' ' Cinema Romantico: If I Were a Jurassic Park Extra

Wednesday, June 08, 2022

If I Were a Jurassic Park Extra

I recently rewatched “The Lost World” (1997) not so much to prepare for the upcoming “Jurassic World: Dominion,” which I have no plans to see, as simply see how “The Lost World” came across a quarter century after I first saw it the day it opened, at midnight, back in those halcyon days when I could watch a movie at a theater until 2:30 in the morning, get to sleep a little after 3, and somehow still show up for work no problem seven hours later. Anyway. What I found was in some sense what I remembered, a movie forsaking the elegant build of the original for a much more ungainly rhythm, feeling as rushed as the plot, underlining how it is mostly just a movie of set pieces, some of which really are quite good, that adhere to the truth of sequels spoken in “Scream 2” by Jamie Kennedy’s character seven months later: “the death scenes are always much more elaborate – more blood, more gore.” The characters, meanwhile, are mostly superfluous, save for Pete Postlethwaite’s big game hunter, bringing a gravitas the movie does not even deserve, and Jeff Goldblum returning as Dr. Ian Malcolm, spending the entire movie trying to find an escape hatch from the island just as Goldblum spends the entire movie trying to find an escape hatch from the movie itself. There was another character, however, whom I had forgotten. 

That character is Carter (Thomas Rosales Jr.), one of the Jurassic Park version of the Star Trek redshirts, on hand just to get stomped by a dinosaur. But before Carter gets stomped by a dinosaur, he ensures that another character is eaten by a dinosaur first. He ensures this by slipping on his Walkman earphones to listen to a little mariachi music when the group, trekking through the island’s interior to try and reach a communications point, takes a break, meaning he doesn’t hear when Dieter (Peter Stormare), the kind of jackass who thinks calling the men’s bathroom the ladies room is funny, says he’s going to “the ladies room.” Before long, Dieter gets lost and gets eaten. Now, I know what you’re thinking. You’re thinking: “Wait. So, this guy is on an island with freaking dinosaurs and no fences and he decides putting on earphones and listening to music is a good idea? What is this, narrative amateur hour?” But reader, let me tell you something. After I survived a harrowing trip through Boston traffic with my sister many moons ago and collapsed on my bed in our hotel room, all I wanted to do was put on my headphones and listen to some music. When my preexisting condition was really acting up in 2009, I survived three minutes and twenty-nine seconds at a time for several months through Lady Gaga’s “Paparazzi” piped into my headphones. And so. If I was on an island where dinosaurs were running rampant and knew, a la Sam Rockwell’s Guy in “Galaxy Quest,” that I was just on hand to get eaten by one, I damn sure would take a moment to listen to some music too. That means the critical question isn’t why would someone listen to music in such a situation, but what song would I have listened to on Isla Sorna in 1997?

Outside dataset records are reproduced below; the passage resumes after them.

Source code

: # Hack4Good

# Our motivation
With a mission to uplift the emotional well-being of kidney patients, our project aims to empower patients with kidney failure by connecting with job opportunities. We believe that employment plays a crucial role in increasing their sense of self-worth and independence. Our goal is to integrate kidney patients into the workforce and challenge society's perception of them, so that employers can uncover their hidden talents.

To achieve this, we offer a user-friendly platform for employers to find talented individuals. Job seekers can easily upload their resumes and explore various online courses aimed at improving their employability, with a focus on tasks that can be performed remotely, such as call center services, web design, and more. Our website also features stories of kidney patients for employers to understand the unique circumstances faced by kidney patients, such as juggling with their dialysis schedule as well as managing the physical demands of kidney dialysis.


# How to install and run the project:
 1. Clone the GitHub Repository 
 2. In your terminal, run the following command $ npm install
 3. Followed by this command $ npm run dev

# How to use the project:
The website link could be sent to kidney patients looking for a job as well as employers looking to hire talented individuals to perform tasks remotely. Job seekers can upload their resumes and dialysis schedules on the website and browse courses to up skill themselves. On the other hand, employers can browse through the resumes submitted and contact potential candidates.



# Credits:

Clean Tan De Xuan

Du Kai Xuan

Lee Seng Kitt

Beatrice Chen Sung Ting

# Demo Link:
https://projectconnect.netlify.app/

Forget that “Hypnotize” by The Notorious B.I.G. was #1 on the Billboard chart the week “The Lost World” opened. I was always a 2Pac guy. But at that point, I was also in the final stages of transitioning out of rap as my principal genre. Which means it’s possible I would have been listening to No Doubt and my girl Gwen, maybe singing “Sunday Morning” or something. But in the spring and summer of 1997 I was specifically obsessed with Sheryl Crow’s self-titled follow-up to “Tuesday Night Music Club.” “Maybe Angels” was always my favorite track, and I liked imagining “Superstar” as the closing credits song to the “Die Hard” in a Movie Theater screenplay I had penned around that time, and I think “A Change Would Do You Good” would work well in the made-up scene I am about to describe, but I most enjoy imagining that in taking a rest by sitting on a log on Isla Sorna and listening to some music, I would have cued up the album’s biggest hit “If It Makes You Happy.” 

Because I like imagining the camera in front of me, a little low, so as to pick up the velociraptor creeping up behind me as Sheryl laments “I belong, a long way from here.” And then, as she downshifts at the end of the first verse, that’s when my character hears something troubling and turns to find himself face to face with the velociraptor right before Sheryl soars into the chorus as the velociraptor grabs hold of him (me), an ironically anthemic shuffle off this mortal coil.